Два лета назад он еще вовсю функционировал, выпускал мешки из пеньки, давал работу двум сотням жителей, а позапрошлой зимой – сгорел. Сгорел дотла. Лишь каменный фундамент остался.
То ли случайно это произошло, то ли кто-то поджег. Родители рассказывали Андрею, что удивительно быстро сгорел, в полчаса. Головешки, как ракеты, по небу летали… Тушить никто не пытался.
И вот теперь осиротело ржавели на пригорке ворота (забор после пожара весь растащили), а чудом не съеденная огнем и пощаженная людьми сторожка служила местом выпивок и свиданий у молодежи…
– Во-о, ништя-ак, – улыбался Ленур, всё поглядывая на Андреев пакет. – Теперь можно…
– Прекрасно посидим, – добавлял Олегыч. – Не в обиду…
Сторожка имела почти жилой вид. Даже огарок свечи на столе лежал, а у железной печки лежали дровишки. Окно без стекол затянуто мешковиной.

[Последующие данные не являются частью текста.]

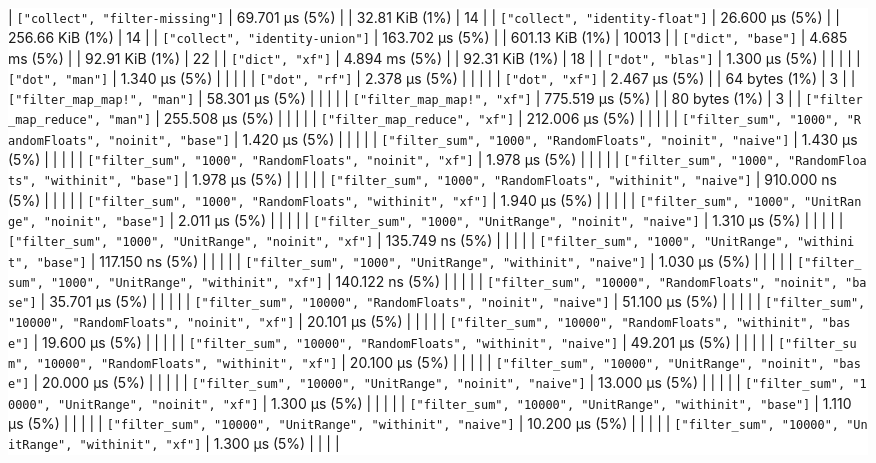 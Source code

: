 | `["collect", "filter-missing"]`                                |  69.701 μs (5%) |         |  32.81 KiB (1%) |          14 |
| `["collect", "identity-float"]`                                |  26.600 μs (5%) |         | 256.66 KiB (1%) |          14 |
| `["collect", "identity-union"]`                                | 163.702 μs (5%) |         | 601.13 KiB (1%) |       10013 |
| `["dict", "base"]`                                             |   4.685 ms (5%) |         |  92.91 KiB (1%) |          22 |
| `["dict", "xf"]`                                               |   4.894 ms (5%) |         |  92.31 KiB (1%) |          18 |
| `["dot", "blas"]`                                              |   1.300 μs (5%) |         |                 |             |
| `["dot", "man"]`                                               |   1.340 μs (5%) |         |                 |             |
| `["dot", "rf"]`                                                |   2.378 μs (5%) |         |                 |             |
| `["dot", "xf"]`                                                |   2.467 μs (5%) |         |   64 bytes (1%) |           3 |
| `["filter_map_map!", "man"]`                                   |  58.301 μs (5%) |         |                 |             |
| `["filter_map_map!", "xf"]`                                    | 775.519 μs (5%) |         |   80 bytes (1%) |           3 |
| `["filter_map_reduce", "man"]`                                 | 255.508 μs (5%) |         |                 |             |
| `["filter_map_reduce", "xf"]`                                  | 212.006 μs (5%) |         |                 |             |
| `["filter_sum", "1000", "RandomFloats", "noinit", "base"]`     |   1.420 μs (5%) |         |                 |             |
| `["filter_sum", "1000", "RandomFloats", "noinit", "naive"]`    |   1.430 μs (5%) |         |                 |             |
| `["filter_sum", "1000", "RandomFloats", "noinit", "xf"]`       |   1.978 μs (5%) |         |                 |             |
| `["filter_sum", "1000", "RandomFloats", "withinit", "base"]`   |   1.978 μs (5%) |         |                 |             |
| `["filter_sum", "1000", "RandomFloats", "withinit", "naive"]`  | 910.000 ns (5%) |         |                 |             |
| `["filter_sum", "1000", "RandomFloats", "withinit", "xf"]`     |   1.940 μs (5%) |         |                 |             |
| `["filter_sum", "1000", "UnitRange", "noinit", "base"]`        |   2.011 μs (5%) |         |                 |             |
| `["filter_sum", "1000", "UnitRange", "noinit", "naive"]`       |   1.310 μs (5%) |         |                 |             |
| `["filter_sum", "1000", "UnitRange", "noinit", "xf"]`          | 135.749 ns (5%) |         |                 |             |
| `["filter_sum", "1000", "UnitRange", "withinit", "base"]`      | 117.150 ns (5%) |         |                 |             |
| `["filter_sum", "1000", "UnitRange", "withinit", "naive"]`     |   1.030 μs (5%) |         |                 |             |
| `["filter_sum", "1000", "UnitRange", "withinit", "xf"]`        | 140.122 ns (5%) |         |                 |             |
| `["filter_sum", "10000", "RandomFloats", "noinit", "base"]`    |  35.701 μs (5%) |         |                 |             |
| `["filter_sum", "10000", "RandomFloats", "noinit", "naive"]`   |  51.100 μs (5%) |         |                 |             |
| `["filter_sum", "10000", "RandomFloats", "noinit", "xf"]`      |  20.101 μs (5%) |         |                 |             |
| `["filter_sum", "10000", "RandomFloats", "withinit", "base"]`  |  19.600 μs (5%) |         |                 |             |
| `["filter_sum", "10000", "RandomFloats", "withinit", "naive"]` |  49.201 μs (5%) |         |                 |             |
| `["filter_sum", "10000", "RandomFloats", "withinit", "xf"]`    |  20.100 μs (5%) |         |                 |             |
| `["filter_sum", "10000", "UnitRange", "noinit", "base"]`       |  20.000 μs (5%) |         |                 |             |
| `["filter_sum", "10000", "UnitRange", "noinit", "naive"]`      |  13.000 μs (5%) |         |                 |             |
| `["filter_sum", "10000", "UnitRange", "noinit", "xf"]`         |   1.300 μs (5%) |         |                 |             |
| `["filter_sum", "10000", "UnitRange", "withinit", "base"]`     |   1.110 μs (5%) |         |                 |             |
| `["filter_sum", "10000", "UnitRange", "withinit", "naive"]`    |  10.200 μs (5%) |         |                 |             |
| `["filter_sum", "10000", "UnitRange", "withinit", "xf"]`       |   1.300 μs (5%) |         |                 |             |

Пока самый деловитый из парней Олегыч разбирался с закуской, Вица и Ленур пытались растопить печку. Привычно и беззлобно переругивались:
– Да куда ж ты, бляха, сразу коряги эти суешь? Дай разгореться.
– Ага, счас жар спадет, и эти хрен примутся!
– Вица, да ты долбон. Я и не знал!
– Гля, в торец схлопочешь, поскоть драная…
Андрей достал сигареты, присел на чурку возле стола. Теперь он слегка жалел, что притащился сюда. Зачем? Лучше бы провел вечер дома, в своей украшенной книжными стеллажами комнате, почитал, полистал бы энциклопедии, альбомы с коллекцией марок, которые собирал в детстве, караулил новые завозы в магазинчике «Филателия»…
– Айдайте, готово, – празднично объявил Олегыч. – Как в лучших домах.
– Н-но! – Вица, потирая грязноватые руки, устроился на пластмассовом ящике из-под колы.
Появились из тайника – щели в полу – три белых пластиковых стаканчика; один, треснувший, пришлось выкинуть. В оставшиеся потек спирт.
– Вица, Дрюнчик, глотайте первыми, а мы с Лёнчей, так и быть, во второй партии.
Ленур поморщился:
– Ты как в армейке базаришь. Кончай. Там тоже всё партии – на призыв, блин, на дембель…
– Ну, оттарабанил же, – усмехнулся Олегыч, – чего ее вспоминать? Полгода дома…
– Угу, сходи, я потом посмотрю, сколько ты ее помнить будешь.
– Ну, погнали, – поднял Вица стакан. – Давай, Дрюня, за встречу…
– Давай.
Выпив сладковатый, некрепкий спирт и куснув пирога, Андрей слегка удивленно заметил:
– А я и не знал, Лёня, что ты успел послужить. Вроде бы постоянно тебя здесь видел.
Татарин обидчиво выпятил губы:
– Не знаю, кого ты тут видел. Два года как с куста в Карасуке. И без отпуска.
– Летит время…
– Это здесь летит, а там… сукин хрен! – Ленур с размаху влил в себя спирт, громко, будто ошпарившись, выдохнул: – К-ха-а… С чем пирожки?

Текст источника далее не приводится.